• ‘Prove I’m an outsider’: Aliah University academic challenges EC over voter list dispute in Bengal
    Telegraph | 28 March 2026
  • A university teacher whose voting right is under adjudication dared Gyanesh Kumar, the chief election commissioner of India, to visit his family graveyard in Habra, North 24-Parganas.

    “Five generations of my family are buried there. Exhume and take a bone from any of the bodies and match it with me. Do a DNA test. If it doesn’t match, you can deport me wherever you want. But if it does, then what? You dare call me an outsider?” said Saifullah Samim, 51, the head of the Bengali department and the dean of humanities and languages at Aliah University.

    Samim, who lives in Dariasudi village in Habra, North 24-Parganas, about 50km from Calcutta, used to vote in the Habra Assembly constituency.

    On Friday, he spoke at a mass convention at Esplanade against the way this SIR is being conducted.

    The rage against the contentious electoral revision was palpable in a small pocket of New Market on Friday afternoon.

    Some of the speakers at the protest meet, behind the Kolkata Municipal Corporation headquarters on Hogg Street, were veteran teachers. Many stood by to listen to them.
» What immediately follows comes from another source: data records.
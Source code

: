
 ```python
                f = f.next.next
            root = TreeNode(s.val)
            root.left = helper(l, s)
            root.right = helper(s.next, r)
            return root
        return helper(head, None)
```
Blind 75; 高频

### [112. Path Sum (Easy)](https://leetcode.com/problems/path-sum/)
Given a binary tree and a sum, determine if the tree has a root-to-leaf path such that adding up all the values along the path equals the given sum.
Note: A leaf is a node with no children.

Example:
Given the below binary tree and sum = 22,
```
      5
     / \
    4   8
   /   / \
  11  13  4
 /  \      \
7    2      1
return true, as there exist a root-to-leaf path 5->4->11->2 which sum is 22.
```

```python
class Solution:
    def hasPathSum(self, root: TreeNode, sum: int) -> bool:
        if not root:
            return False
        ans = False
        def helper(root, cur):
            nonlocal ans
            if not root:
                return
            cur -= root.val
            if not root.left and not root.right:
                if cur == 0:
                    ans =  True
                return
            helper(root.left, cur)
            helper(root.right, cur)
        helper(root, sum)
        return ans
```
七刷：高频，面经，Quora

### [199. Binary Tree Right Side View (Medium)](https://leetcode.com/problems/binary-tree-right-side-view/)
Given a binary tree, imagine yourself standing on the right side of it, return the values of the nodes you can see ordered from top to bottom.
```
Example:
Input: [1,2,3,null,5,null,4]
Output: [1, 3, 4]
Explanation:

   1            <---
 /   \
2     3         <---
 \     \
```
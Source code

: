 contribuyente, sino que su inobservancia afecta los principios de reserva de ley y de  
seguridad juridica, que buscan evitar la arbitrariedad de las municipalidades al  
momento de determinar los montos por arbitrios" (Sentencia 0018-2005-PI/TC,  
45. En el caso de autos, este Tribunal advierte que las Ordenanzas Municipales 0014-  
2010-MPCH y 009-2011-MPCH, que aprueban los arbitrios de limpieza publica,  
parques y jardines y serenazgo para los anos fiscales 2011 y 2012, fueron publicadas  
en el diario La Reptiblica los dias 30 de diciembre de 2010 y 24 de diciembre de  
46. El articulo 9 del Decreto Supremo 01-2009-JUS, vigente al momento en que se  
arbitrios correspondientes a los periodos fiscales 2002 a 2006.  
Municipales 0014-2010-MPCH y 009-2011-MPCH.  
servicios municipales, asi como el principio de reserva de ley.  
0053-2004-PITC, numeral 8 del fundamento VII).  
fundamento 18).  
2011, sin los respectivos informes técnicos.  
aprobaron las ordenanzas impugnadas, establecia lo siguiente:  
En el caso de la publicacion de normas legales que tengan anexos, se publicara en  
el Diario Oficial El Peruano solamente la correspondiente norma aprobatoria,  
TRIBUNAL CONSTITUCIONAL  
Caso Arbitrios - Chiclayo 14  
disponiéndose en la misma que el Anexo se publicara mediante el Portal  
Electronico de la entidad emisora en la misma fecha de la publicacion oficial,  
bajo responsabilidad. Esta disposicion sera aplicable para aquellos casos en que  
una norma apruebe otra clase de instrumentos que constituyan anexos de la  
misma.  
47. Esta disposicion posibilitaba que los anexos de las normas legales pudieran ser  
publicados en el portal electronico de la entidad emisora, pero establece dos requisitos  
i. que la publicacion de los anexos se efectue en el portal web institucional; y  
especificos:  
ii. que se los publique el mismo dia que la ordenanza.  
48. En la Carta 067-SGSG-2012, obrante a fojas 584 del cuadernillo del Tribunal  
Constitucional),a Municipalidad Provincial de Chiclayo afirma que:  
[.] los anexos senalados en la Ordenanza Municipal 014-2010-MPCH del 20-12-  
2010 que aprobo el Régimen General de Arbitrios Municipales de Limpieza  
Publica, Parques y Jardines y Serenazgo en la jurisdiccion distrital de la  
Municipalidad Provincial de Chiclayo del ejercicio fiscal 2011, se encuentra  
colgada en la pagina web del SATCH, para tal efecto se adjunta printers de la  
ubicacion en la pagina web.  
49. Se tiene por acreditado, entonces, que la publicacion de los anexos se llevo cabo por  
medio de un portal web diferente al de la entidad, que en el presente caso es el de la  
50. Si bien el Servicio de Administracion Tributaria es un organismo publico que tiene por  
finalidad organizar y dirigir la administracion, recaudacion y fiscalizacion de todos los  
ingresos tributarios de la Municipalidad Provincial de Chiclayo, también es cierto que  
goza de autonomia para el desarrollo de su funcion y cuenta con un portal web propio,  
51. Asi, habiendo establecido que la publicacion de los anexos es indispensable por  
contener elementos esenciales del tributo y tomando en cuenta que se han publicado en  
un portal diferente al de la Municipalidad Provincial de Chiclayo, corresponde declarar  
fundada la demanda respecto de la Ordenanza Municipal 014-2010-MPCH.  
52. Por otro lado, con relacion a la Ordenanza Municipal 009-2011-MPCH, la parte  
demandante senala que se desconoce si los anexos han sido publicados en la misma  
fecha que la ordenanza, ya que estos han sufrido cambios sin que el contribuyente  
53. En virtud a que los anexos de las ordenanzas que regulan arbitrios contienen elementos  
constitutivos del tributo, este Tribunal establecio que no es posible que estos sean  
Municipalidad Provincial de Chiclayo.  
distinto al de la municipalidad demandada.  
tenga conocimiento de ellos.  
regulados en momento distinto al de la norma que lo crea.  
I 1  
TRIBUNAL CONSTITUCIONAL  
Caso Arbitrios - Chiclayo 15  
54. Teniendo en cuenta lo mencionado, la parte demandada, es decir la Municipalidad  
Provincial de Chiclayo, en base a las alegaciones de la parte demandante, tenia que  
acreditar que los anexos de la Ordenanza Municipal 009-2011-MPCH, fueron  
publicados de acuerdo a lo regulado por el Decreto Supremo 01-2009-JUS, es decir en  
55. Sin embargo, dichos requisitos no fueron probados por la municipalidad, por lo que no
    The rest of the market seemed chaotic as usual. A couple took pictures after a meal at an old Mughlai favourite. Cars, bikes and loaded carts went up and down the streets. The din of buyers and sellers was constant. Some men listened to the speakers while selling tea.

    “Many who have their names cleared cannot understand the anger against the SIR. But don’t forget they are your neighbours, colleagues and friends. My story is not just mine, it’s ours,” said Afroja Khatun, associate professor of Bengali language and literature at Surendranath College for Women.

    Her voting rights have also been challenged.

    Khatun traces her roots to a village in Murshidabad but has been a Jadavpur voter for two decades.

    A minor spelling mismatch in her name triggered a logical discrepancy for which she was summoned to a hearing in late January. She showed her passport and the Madhyamik pass certificate from 1978.

    “My passport was renewed in September 2025. A stringent verification process precedes the renewal. If my Indian passport is not proof of my Indian identity, I don’t know what is,” said Khatun.

    The Election Commission has so far come out with just one supplementary list — published on Monday night — which is not even accessible to all.

    Khatun and Samim have not been able to find out if their names were cleared.

    While 705 judicial officers had by Monday disposed of nearly 29 lakh cases, the list carried only 10 lakh names, because of an apparent oversight.

    The orders on the remaining cases did not contain the adjudicators’ e-signatures.

    The organisers of the meet, members of several rights groups, have also called for a protest march from Park Circus to the office of the Bengal chief electoral officer on Saturday afternoon.

    “This SIR was thrust upon us by citing infiltration, Bangladeshis and Rohingyas. However, the commission has failed miserably to find them. It is clear that the entire exercise is part of a deep-rooted conspiracy,” the organisers said in a resolution.